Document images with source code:

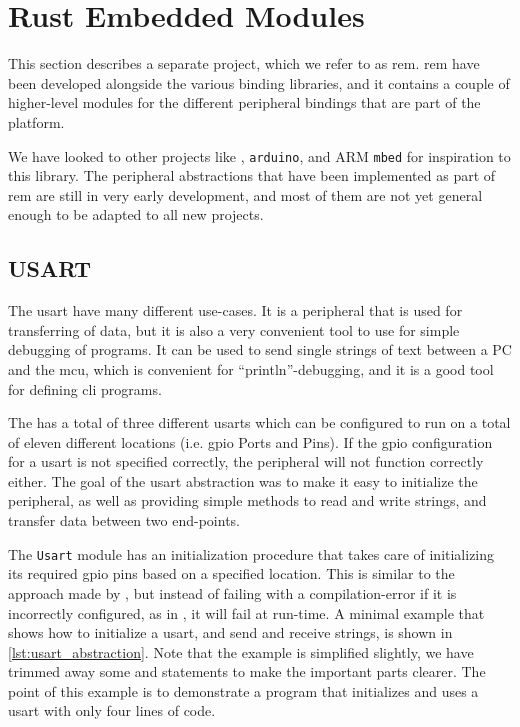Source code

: 
\section{Rust Embedded Modules}
\label{sec:rust-embedded-modules}

This section describes a separate project, which we refer to as \gls{rem}.
\gls{rem} have been developed alongside the various binding libraries, and it contains a couple of higher-level modules for the different peripheral bindings that are part of the {\rg} platform.

We have looked to other projects like {\zinc}, \texttt{arduino}, and ARM \texttt{mbed} for inspiration to this library.
The peripheral abstractions that have been implemented as part of \gls{rem} are still in very early development, and most of them are not yet general enough to be adapted to all new projects.

\subsection{USART}
\label{ssub:usart}

The \gls{usart} have many different use-cases.
It is a peripheral that is used for transferring of data, but it is also a very convenient tool to use for simple debugging of programs.
It can be used to send single strings of text between a PC and the \gls{mcu}, which is convenient for ``println''-debugging, and it is a good tool for defining \gls{cli} programs.

The {\gecko} has a total of three different \glspl{usart} which can be configured to run on a total of eleven different locations (i.e. \gls{gpio} Ports and Pins).
If the \gls{gpio} configuration for a \gls{usart}  is not specified correctly, the peripheral will not function correctly either.
The goal of the \gls{usart} abstraction was to make it easy to initialize the peripheral, as well as providing simple methods to read and write strings, and transfer data between two end-points.

The \texttt{Usart} module has an initialization procedure that takes care of initializing its required \gls{gpio} pins based on a specified location.
This is similar to the approach made by {\zinc}, but instead of failing with a compilation-error if it is incorrectly configured, as in {\zinc}, it will fail at run-time.
A minimal example that shows how to initialize a \gls{usart}, and send and receive strings, is shown in \autoref{lst:usart_abstraction}.
Note that the example is simplified slightly, we have trimmed away some  and  statements to make the important parts clearer.
The point of this example is to demonstrate a program that initializes and uses a \gls{usart} with only four lines of code.


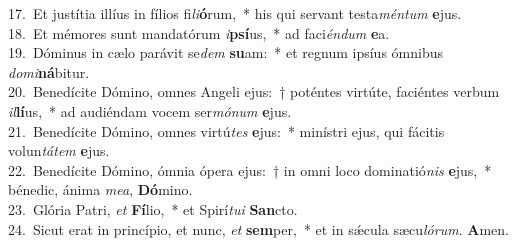 {17.~}Et justítia illíus in fílios fi\textit{li}\textbf{ó}rum,~* his qui servant testa\textit{mén}\textit{tum} \textbf{e}jus.\\
{18.~}Et mémores sunt mandatórum \textit{i}\textbf{psí}us,~* ad faci\textit{én}\textit{dum} \textbf{e}a.\\
{19.~}Dóminus in cælo parávit se\textit{dem} \textbf{su}am:~* et regnum ipsíus ómnibus \textit{do}\textit{mi}\textbf{ná}bitur.\\
{20.~}Benedícite Dómino, omnes Angeli ejus:~† poténtes virtúte, faciéntes verbum \textit{il}\textbf{lí}us,~* ad audiéndam vocem ser\textit{mó}\textit{num} \textbf{e}jus.\\
{21.~}Benedícite Dómino, omnes virtú\textit{tes} \textbf{e}jus:~* minístri ejus, qui fácitis volun\textit{tá}\textit{tem} \textbf{e}jus.\\
{22.~}Benedícite Dómino, ómnia ópera ejus:~† in omni loco dominatió\textit{nis} \textbf{e}jus,~* bénedic, ánima \textit{me}\textit{a}, \textbf{Dó}mino.\\
{23.~}Glória Patri, \textit{et} \textbf{Fí}lio,~* et Spirí\textit{tu}\textit{i} \textbf{San}cto.\\
{24.~}Sicut erat in princípio, et nunc, \textit{et} \textbf{sem}per,~* et in sǽcula sæcu\textit{ló}\textit{rum}. \textbf{A}men.\\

THE PROBLEM => The result should be a precise copy of all the entries, free of pictures.

RESPONSE =>
Source code

: 
\section{Rust Embedded Modules}
\label{sec:rust-embedded-modules}

This section describes a separate project, which we refer to as \gls{rem}.
\gls{rem} have been developed alongside the various binding libraries, and it contains a couple of higher-level modules for the different peripheral bindings that are part of the {\rg} platform.

We have looked to other projects like {\zinc}, \texttt{arduino}, and ARM \texttt{mbed} for inspiration to this library.
The peripheral abstractions that have been implemented as part of \gls{rem} are still in very early development, and most of them are not yet general enough to be adapted to all new projects.

\subsection{USART}
\label{ssub:usart}

The \gls{usart} have many different use-cases.
It is a peripheral that is used for transferring of data, but it is also a very convenient tool to use for simple debugging of programs.
It can be used to send single strings of text between a PC and the \gls{mcu}, which is convenient for ``println''-debugging, and it is a good tool for defining \gls{cli} programs.

The {\gecko} has a total of three different \glspl{usart} which can be configured to run on a total of eleven different locations (i.e. \gls{gpio} Ports and Pins).
If the \gls{gpio} configuration for a \gls{usart}  is not specified correctly, the peripheral will not function correctly either.
The goal of the \gls{usart} abstraction was to make it easy to initialize the peripheral, as well as providing simple methods to read and write strings, and transfer data between two end-points.

The \texttt{Usart} module has an initialization procedure that takes care of initializing its required \gls{gpio} pins based on a specified location.
This is similar to the approach made by {\zinc}, but instead of failing with a compilation-error if it is incorrectly configured, as in {\zinc}, it will fail at run-time.
A minimal example that shows how to initialize a \gls{usart}, and send and receive strings, is shown in \autoref{lst:usart_abstraction}.
Note that the example is simplified slightly, we have trimmed away some  and  statements to make the important parts clearer.
The point of this example is to demonstrate a program that initializes and uses a \gls{usart} with only four lines of code.


 {17.~}Et justítia illíus in fílios fi\textit{li}\textbf{ó}rum,~* his qui servant testa\textit{mén}\textit{tum} \textbf{e}jus.\\
{18.~}Et mémores sunt mandatórum \textit{i}\textbf{psí}us,~* ad faci\textit{én}\textit{dum} \textbf{e}a.\\
{19.~}Dóminus in cælo parávit se\textit{dem} \textbf{su}am:~* et regnum ipsíus ómnibus \textit{do}\textit{mi}\textbf{ná}bitur.\\
{20.~}Benedícite Dómino, omnes Angeli ejus:~† poténtes virtúte, faciéntes verbum \textit{il}\textbf{lí}us,~* ad audiéndam vocem ser\textit{mó}\textit{num} \textbf{e}jus.\\
{21.~}Benedícite Dómino, omnes virtú\textit{tes} \textbf{e}jus:~* minístri ejus, qui fácitis volun\textit{tá}\textit{tem} \textbf{e}jus.\\
{22.~}Benedícite Dómino, ómnia ópera ejus:~† in omni loco dominatió\textit{nis} \textbf{e}jus,~* bénedic, ánima \textit{me}\textit{a}, \textbf{Dó}mino.\\
{23.~}Glória Patri, \textit{et} \textbf{Fí}lio,~* et Spirí\textit{tu}\textit{i} \textbf{San}cto.\\
{24.~}Sicut erat in princípio, et nunc, \textit{et} \textbf{sem}per,~* et in sǽcula sæcu\textit{ló}\textit{rum}. \textbf{A}men.\\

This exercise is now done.